2022年05月27日、韓国の「国民年金基金運用委員会」が会議を開催。韓国内株式の保有比率を現在の16.3%から2.3%引き下げて「14.0%」とすることを決定しました。
ポートフォリオで韓国株式の比率を下げるのです。
Money1をずっと読んでくださっている方は「!」と思われるかもしれません。「国民年金基金運用委員会」は、韓国の個人投資家からは怨嗟の的でした。
ポートフォリオに従って売らねばならない!
韓国の個人投資家が外国人投資家を憎むのは「お前らが売るから株価が上がらないんだ」というのが理由ですが、「国民年金基金」の方は「お前らが買わないから株価が上がらないんだ」と非難の声を投げつけられてきたのです。
まあ、この非難の声は無茶苦茶で、「国民年金基金」ではポートフォリオが決められているのです。つまり、大損しないように分散投資が行われており、国内株式には全運用時価総額の○%、外国株式には○%――といった具合になっています。
ですから、例えばその定められた%を超えたときには売らなければなりません。
2020年の後半から個人投資家の批判が殺到したのはこのためでした。
2020年03月に天底となったコロナ禍からの回復で、韓国でも株価が急騰し、個人投資家が大幅に増え株式ブームとなりました。
ところが、2020年の終わりから2021年の第3四半期にかけて「国民年金基金」は韓国株を連続で売り続けました。

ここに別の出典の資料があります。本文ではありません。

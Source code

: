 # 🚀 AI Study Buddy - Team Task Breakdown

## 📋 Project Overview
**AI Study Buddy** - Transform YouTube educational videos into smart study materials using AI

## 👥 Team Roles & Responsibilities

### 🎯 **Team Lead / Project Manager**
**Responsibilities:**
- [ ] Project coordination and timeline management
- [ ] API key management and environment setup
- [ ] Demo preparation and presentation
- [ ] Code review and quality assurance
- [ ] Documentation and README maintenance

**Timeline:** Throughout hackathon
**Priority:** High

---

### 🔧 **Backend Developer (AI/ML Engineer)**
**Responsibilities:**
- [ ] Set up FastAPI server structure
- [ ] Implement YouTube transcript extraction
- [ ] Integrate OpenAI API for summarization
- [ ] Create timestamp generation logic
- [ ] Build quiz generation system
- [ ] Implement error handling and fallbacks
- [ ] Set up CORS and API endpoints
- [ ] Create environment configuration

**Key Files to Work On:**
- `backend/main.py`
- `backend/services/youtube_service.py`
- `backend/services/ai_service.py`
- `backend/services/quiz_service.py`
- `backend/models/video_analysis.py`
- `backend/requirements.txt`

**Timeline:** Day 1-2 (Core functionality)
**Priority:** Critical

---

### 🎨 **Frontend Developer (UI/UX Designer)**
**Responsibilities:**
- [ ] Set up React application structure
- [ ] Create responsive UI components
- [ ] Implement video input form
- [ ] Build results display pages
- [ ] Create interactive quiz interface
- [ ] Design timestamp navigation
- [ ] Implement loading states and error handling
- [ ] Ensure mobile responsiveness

驚くなかれ、2021年に入って09月16日までに22兆4,874億ウォンを売り越したのです。
個人投資家からは「お前らが買えばもっと上がるのに」「なぜ売るんだ」と非難が押し寄せました。
しかし、これは先にご紹介したとおりポートフォリオの制限による措置だったのです。
韓国株はもうからないので外国株にシフト
今回、「国民年金基金運用委員会」は、2027年までに韓国株の割合を14.0%まで引き下げるとしたのですが、一方で外国株の割合は現在の「28.0%」から「40.3%」に高めることに決定しました。
ただし、投資金額で見ると14.0%まで下げたとしても韓国株式の保有金額は現在の「164兆9,000億ウォン」から「192兆ウォン」まで増加します。なぜなら、(株価の上昇などがあって)国民年金基金自身の運用金額(分母)が増えているからです。

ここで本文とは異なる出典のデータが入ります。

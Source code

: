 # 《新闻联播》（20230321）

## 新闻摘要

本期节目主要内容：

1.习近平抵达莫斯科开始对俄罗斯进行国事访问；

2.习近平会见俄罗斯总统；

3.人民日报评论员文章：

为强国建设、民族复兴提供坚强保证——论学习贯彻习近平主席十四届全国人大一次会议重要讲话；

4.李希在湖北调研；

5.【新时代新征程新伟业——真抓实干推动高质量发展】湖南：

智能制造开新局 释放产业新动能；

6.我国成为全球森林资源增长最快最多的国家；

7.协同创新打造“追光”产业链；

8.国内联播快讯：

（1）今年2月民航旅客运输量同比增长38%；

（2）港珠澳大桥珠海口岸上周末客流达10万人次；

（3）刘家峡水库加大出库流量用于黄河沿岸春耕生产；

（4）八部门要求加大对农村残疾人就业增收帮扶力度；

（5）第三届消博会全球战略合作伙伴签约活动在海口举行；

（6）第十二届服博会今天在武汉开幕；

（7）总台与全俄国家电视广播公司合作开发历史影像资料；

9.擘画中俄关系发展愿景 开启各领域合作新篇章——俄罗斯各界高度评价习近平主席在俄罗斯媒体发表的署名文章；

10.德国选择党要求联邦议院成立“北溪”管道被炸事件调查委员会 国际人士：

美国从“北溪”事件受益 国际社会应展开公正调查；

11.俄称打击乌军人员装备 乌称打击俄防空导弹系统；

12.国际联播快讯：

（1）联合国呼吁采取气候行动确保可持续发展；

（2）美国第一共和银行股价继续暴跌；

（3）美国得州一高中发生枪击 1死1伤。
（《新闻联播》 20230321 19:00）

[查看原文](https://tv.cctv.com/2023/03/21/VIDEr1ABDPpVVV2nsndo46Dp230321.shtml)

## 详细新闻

今回、「国民年金基金」がこのような決定をした背景は、端的にいって「早くもうけたい」からです。韓国株式よりも外国株式の方が収益性が高いのでそちらにお金を張った方がいいのです。
また、この年金基金が枯渇する時期が早まることが既定路線なことも大きな影響を与えています。

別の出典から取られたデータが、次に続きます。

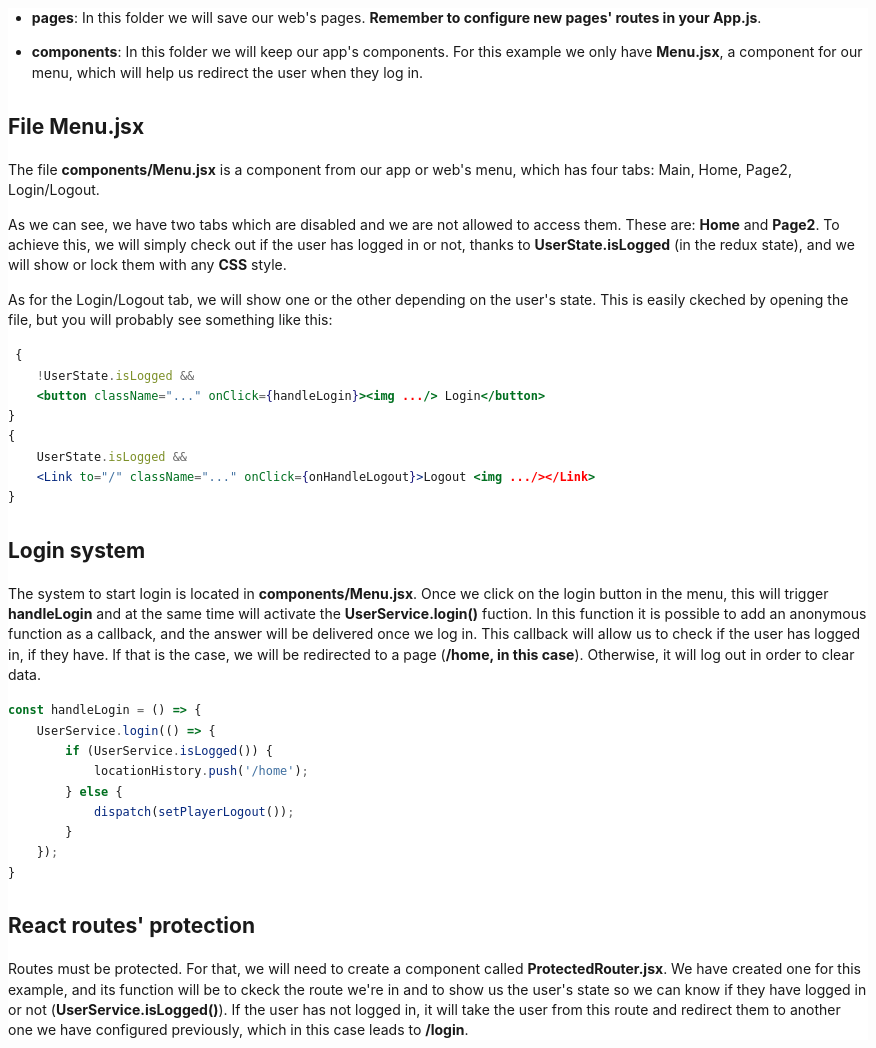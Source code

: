 - **pages**: In this folder we will save our web's pages. **Remember to configure new pages' routes in your App.js**.

- **components**: In this folder we will keep our app's components. For this example we only have **Menu.jsx**, a component for our menu, which will help us redirect the user when they log in.

## File Menu.jsx
The file **components/Menu.jsx** is a component from our app or web's menu, which has four tabs: Main, Home, Page2, Login/Logout.

As we can see, we have two tabs which are disabled and we are not allowed to access them. These are: **Home** and **Page2**. To achieve this, we will simply check out if the user has logged in or not, thanks to **UserState.isLogged** (in the redux state), and we will show or lock them with any **CSS** style.

As for the Login/Logout tab, we will show one or the other depending on the user's state. This is easily ckeched by opening the file, but you will probably see something like this: 
```jsx
 {
    !UserState.isLogged &&
    <button className="..." onClick={handleLogin}><img .../> Login</button>
}
{
    UserState.isLogged &&
    <Link to="/" className="..." onClick={onHandleLogout}>Logout <img .../></Link>
}
```
## Login system

The system to start login is located in **components/Menu.jsx**. Once we click on the login button in the menu, this will trigger **handleLogin** and at the same time will activate the **UserService.login()** fuction. In this function it is possible to add an anonymous function as a callback, and the answer will be delivered once we log in. This callback will allow us to check if the user has logged in, if they have.
If that is the case, we will be redirected to a page (**/home, in this case**). Otherwise, it will log out in order to clear data.

```jsx
const handleLogin = () => {
    UserService.login(() => {
        if (UserService.isLogged()) {
            locationHistory.push('/home');
        } else {
            dispatch(setPlayerLogout());
        }
    });
}
```

## React routes' protection

Routes must be protected. For that, we will need to create a component called **ProtectedRouter.jsx**. We have created one for this example, and its function will be to ckeck the route we're in and to show us the user's state so we can know if they have logged in or not (**UserService.isLogged()**). If the user has not logged in, it will take the user from this route and redirect them to another one we have configured previously, which in this case leads to **/login**.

現在は「928兆ウォン」ありますが、人口が減って保険料徴収が少なくなってくるとこの基金から取り崩さないと老齢年金などの支給ができません。
先にご紹介したとおり、韓国は2020年に人口の資源減少フェーズに入り、出生率も回復しないことから急速に老いていきます。すると、予測していたよりも早く年金基金が枯渇するのです。
ですから、国民年金基金としては「早くもうけないといけない」、しかも「できるだけ多くもうけないといけない」のです。
これは時間との戦いでもあります。
また、韓国株式の保有量が余りに多いと「売却してお金に換える」ときに、国内市場に巨大な影響を与えてしまいます。ですから、外国株式にシフトしておくのです。韓国株式の保有を絞るというのには、そういう意図もあります。
東学アリと呼ばれる韓国の個人投資家の皆さんにとってはあまりいい話ではないかもしれません。しかし、国民年金基金としても、基金の枯渇を先送りするために必死なのです。